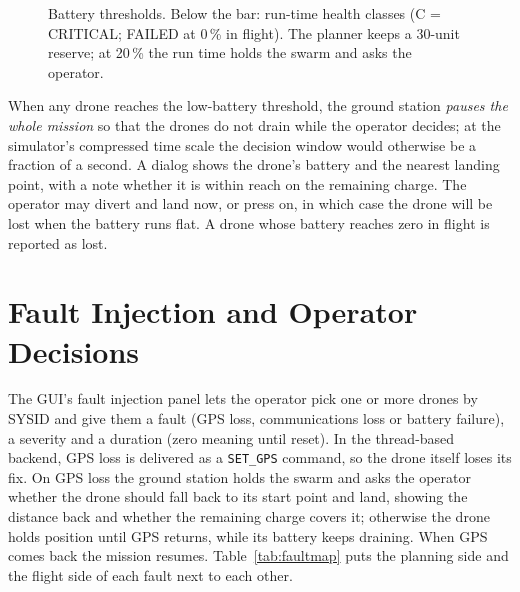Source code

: \documentclass[11pt,a4paper,oneside]{report}
\newcommand{\code}[1]{\texttt{#1}}
\begin{document}
\begin{figure}[H]
\centering
{}
\caption[Battery thresholds at planning time and run time]{Battery thresholds. Below the bar:
run-time health classes (C = CRITICAL; FAILED at 0\,\% in flight). The planner keeps a 30-unit
reserve; at 20\,\% the run time holds the swarm and asks the operator.}
\label{fig:battery}
\end{figure}

\noindent When any drone reaches the low-battery threshold, the ground station \emph{pauses the
whole mission} so that the drones do not drain while the operator decides; at the simulator's
compressed time scale the decision window would otherwise be a fraction of a second. A dialog
shows the drone's battery and the nearest landing point, with a note whether it is within reach
on the remaining charge. The operator may divert and land now, or press on, in which case the
drone will be lost when the battery runs flat. A drone whose battery reaches zero in flight is
reported as lost.

\section{Fault Injection and Operator Decisions}
The GUI's fault injection panel lets the operator pick one or more drones by SYSID and give them
a fault (GPS loss, communications loss or battery failure), a severity and a duration (zero
meaning until reset). In the thread-based backend, GPS loss is delivered as a \code{SET\_GPS}
command, so the drone itself loses its fix. On GPS loss the ground station holds the swarm and
asks the operator whether the drone should fall back to its start point and land, showing the
distance back and whether the remaining charge covers it; otherwise the drone holds position
until GPS returns, while its battery keeps draining. When GPS comes back the mission resumes.
Table~\ref{tab:faultmap} puts the planning side and the flight side of each fault next to each
other.
\end{document}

» WHAT THE TASK REQUIRES:
Drop every picture from the data, then output all the rest exactly.

» TASK RESPONSE:
Source code

: \documentclass[11pt,a4paper,oneside]{report}
\newcommand{\code}[1]{\texttt{#1}}
\begin{document}
\begin{figure}[H]
\centering
{}
\caption[Battery thresholds at planning time and run time]{Battery thresholds. Below the bar:
run-time health classes (C = CRITICAL; FAILED at 0\,\% in flight). The planner keeps a 30-unit
reserve; at 20\,\% the run time holds the swarm and asks the operator.}
\label{fig:battery}
\end{figure}

\noindent When any drone reaches the low-battery threshold, the ground station \emph{pauses the
whole mission} so that the drones do not drain while the operator decides; at the simulator's
compressed time scale the decision window would otherwise be a fraction of a second. A dialog
shows the drone's battery and the nearest landing point, with a note whether it is within reach
on the remaining charge. The operator may divert and land now, or press on, in which case the
drone will be lost when the battery runs flat. A drone whose battery reaches zero in flight is
reported as lost.

\section{Fault Injection and Operator Decisions}
The GUI's fault injection panel lets the operator pick one or more drones by SYSID and give them
a fault (GPS loss, communications loss or battery failure), a severity and a duration (zero
meaning until reset). In the thread-based backend, GPS loss is delivered as a \code{SET\_GPS}
command, so the drone itself loses its fix. On GPS loss the ground station holds the swarm and
asks the operator whether the drone should fall back to its start point and land, showing the
distance back and whether the remaining charge covers it; otherwise the drone holds position
until GPS returns, while its battery keeps draining. When GPS comes back the mission resumes.
Table~\ref{tab:faultmap} puts the planning side and the flight side of each fault next to each
other.
\end{document}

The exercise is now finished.